We may take our next example from among the terrestrial Mollúsca. The heart of the slug (Lìmax àter) is placed almost on the middle of the pulmonary cavity, "included in an extremely thin bag or pericardium, in whose cavity there is abundance of watery moisture, as clear as the purest crystal." The auricle is of a triangular figure; the apex resting on the superior surface of the oval ventricle, and the much dilated base receiving the pulmonary veins, which, like those of the Tethys, open into it by many mouths. But the peculiarity most worthy of notice in this animal is the colour of its arteries; an opaque and pure white, like what it would be were we to suppose them filled with milk, and rendered very obvious by the darkness of the grounds upon which the vessels trace their course; as, for example, in the intestines, which are of a dark green; or in the liver, which is of a blackish brown colour. The finest injections do not produce any thing, adds Cuvier, more agreeable to the eye of the anatomist than the white ramifications of the arteries in the black slug.

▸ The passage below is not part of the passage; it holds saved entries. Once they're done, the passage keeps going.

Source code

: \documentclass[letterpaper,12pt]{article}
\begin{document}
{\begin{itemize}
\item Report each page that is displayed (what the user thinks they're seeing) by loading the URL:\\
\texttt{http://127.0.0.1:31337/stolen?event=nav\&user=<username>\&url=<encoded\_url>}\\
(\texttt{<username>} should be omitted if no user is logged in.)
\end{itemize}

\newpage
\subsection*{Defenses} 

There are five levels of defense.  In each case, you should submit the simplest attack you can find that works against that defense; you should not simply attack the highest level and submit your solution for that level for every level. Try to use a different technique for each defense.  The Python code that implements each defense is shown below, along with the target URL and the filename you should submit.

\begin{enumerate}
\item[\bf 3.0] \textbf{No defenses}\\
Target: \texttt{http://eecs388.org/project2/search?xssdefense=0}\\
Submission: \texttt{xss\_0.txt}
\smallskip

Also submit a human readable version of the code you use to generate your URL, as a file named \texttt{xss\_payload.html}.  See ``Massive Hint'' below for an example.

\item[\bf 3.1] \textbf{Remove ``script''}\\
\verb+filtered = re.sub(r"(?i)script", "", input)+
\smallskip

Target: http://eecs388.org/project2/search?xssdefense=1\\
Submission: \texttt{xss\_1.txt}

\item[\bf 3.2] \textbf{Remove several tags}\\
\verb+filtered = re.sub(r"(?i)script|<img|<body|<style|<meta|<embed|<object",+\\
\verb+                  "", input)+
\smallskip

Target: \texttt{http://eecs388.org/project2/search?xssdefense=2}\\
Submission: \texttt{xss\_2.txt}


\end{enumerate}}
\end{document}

'The most singular deviations from the normal structure and disposition of the blood-vessels in the Gasterópoda are, however, to be found in the celebrated Aplýsia. In this mollusque, the great branchial vein receives the aërated blood from its little tributaries, which penetrate it in such a manner that their orifices form imperfect circles on the inner surface. The vein itself runs along the convex border of a crescent-shaped membrane, supporting the branchiæ, and opens, as usual, into the auricle; remarkable for size and the thinness of its parietes [walls], which resemble fine gauze, the very slender fleshy filaments forming a pretty network. The ventricle is oval, and its walls are also thin, although furnished with fleshy columns, crossed in every direction. The aperture between it and the auricle is provided with two valves, which hinder any reflux of blood. The aorta proceeding from the ventricle divides into two trunks; the first, trending directly to the left, pierces the pericardium, after a very short course, to enter the abdomen; the second returns at first towards the right, sends off a branch, and then leaves the pericardium also at its right side. The portion enclosed in this cavity has attached to it two crests composed of small vessels, which rise from the trunk itself, and again reenter it, without affording the anatomist any clue whereby to guess the use of such a curious

formation. It is always easy to inflate or inject these crests; and Cuvier hazards a conjecture that they may be secretory organs for the production of the liquid which fills the pericardium.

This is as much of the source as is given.